§ **EXERCISE BRIEF**
Return an exact copy of the data, starting at its first line and ending at the line that contains "34.869 habitantes;", minus any pictures.

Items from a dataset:
______________________________

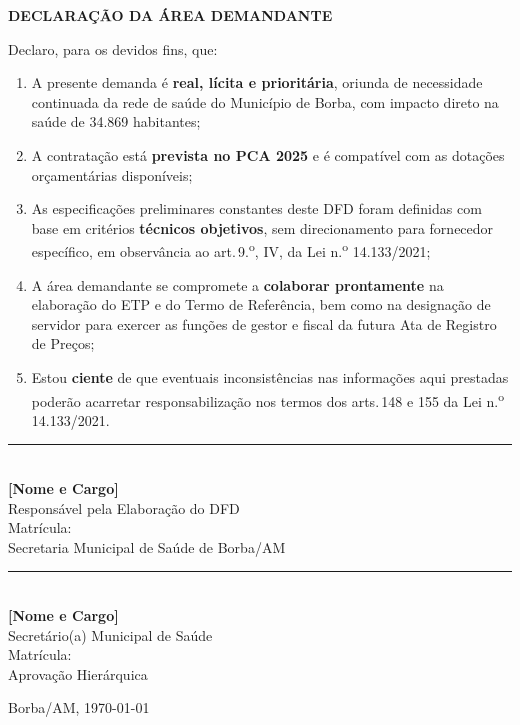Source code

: \documentclass[12pt,a4paper]{article}
\newcommand{\assinatura}[3]{%
  \begin{center}
    \vspace{0.2cm}
    \rule{7cm}{0.5pt}\\[3pt]
    \textbf{#1}\\
    \small #2\\
    \small Matrícula: \underline{\hspace{2.5cm}}\\
    \small #3
  \end{center}}
\newcommand{\exercicio}{2025}
\begin{document}
\begin{conclusabox}
\begin{center}
  \textbf{\color{navy}\large DECLARAÇÃO DA ÁREA DEMANDANTE}
\end{center}
\medskip
Declaro, para os devidos fins, que:

\begin{enumerate}
  \item A presente demanda é \textbf{real, lícita e prioritária}, oriunda de necessidade
    continuada da rede de saúde do Município de Borba, com impacto direto na saúde de
    34.869 habitantes;
  \item A contratação está \textbf{prevista no PCA \exercicio} e é compatível com as
    dotações orçamentárias disponíveis;
  \item As especificações preliminares constantes deste DFD foram definidas com base
    em critérios \textbf{técnicos objetivos}, sem direcionamento para fornecedor
    específico, em observância ao art.\,9.\textsuperscript{o}, IV, da Lei
    n.\textsuperscript{o} 14.133/2021;
  \item A área demandante se compromete a \textbf{colaborar prontamente} na elaboração
    do ETP e do Termo de Referência, bem como na designação de servidor para exercer
    as funções de gestor e fiscal da futura Ata de Registro de Preços;
  \item Estou \textbf{ciente} de que eventuais inconsistências nas informações aqui
    prestadas poderão acarretar responsabilização nos termos dos arts.\,148 e 155
    da Lei n.\textsuperscript{o} 14.133/2021.
\end{enumerate}
\end{conclusabox}

\vspace{1.5cm}

\begin{minipage}{0.47\linewidth}
\assinatura{[Nome e Cargo]}{Responsável pela Elaboração do DFD}{Secretaria Municipal de Saúde de Borba/AM}
\end{minipage}
\hfill
\begin{minipage}{0.47\linewidth}
\assinatura{[Nome e Cargo]}{Secretário(a) Municipal de Saúde}{Aprovação Hierárquica}
\end{minipage}

\vspace{1cm}
\noindent\hfill{\small Borba/AM, \today}
\end{document}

______________________________

§ **RESULT OF THIS TASK**
Source code

: \documentclass[12pt,a4paper]{article}
\newcommand{\assinatura}[3]{%
  \begin{center}
    \vspace{0.2cm}
    \rule{7cm}{0.5pt}\\[3pt]
    \textbf{#1}\\
    \small #2\\
    \small Matrícula: \underline{\hspace{2.5cm}}\\
    \small #3
  \end{center}}
\newcommand{\exercicio}{2025}
\begin{document}
\begin{conclusabox}
\begin{center}
  \textbf{\color{navy}\large DECLARAÇÃO DA ÁREA DEMANDANTE}
\end{center}
\medskip
Declaro, para os devidos fins, que:

\begin{enumerate}
  \item A presente demanda é \textbf{real, lícita e prioritária}, oriunda de necessidade
    continuada da rede de saúde do Município de Borba, com impacto direto na saúde de
    34.869 habitantes;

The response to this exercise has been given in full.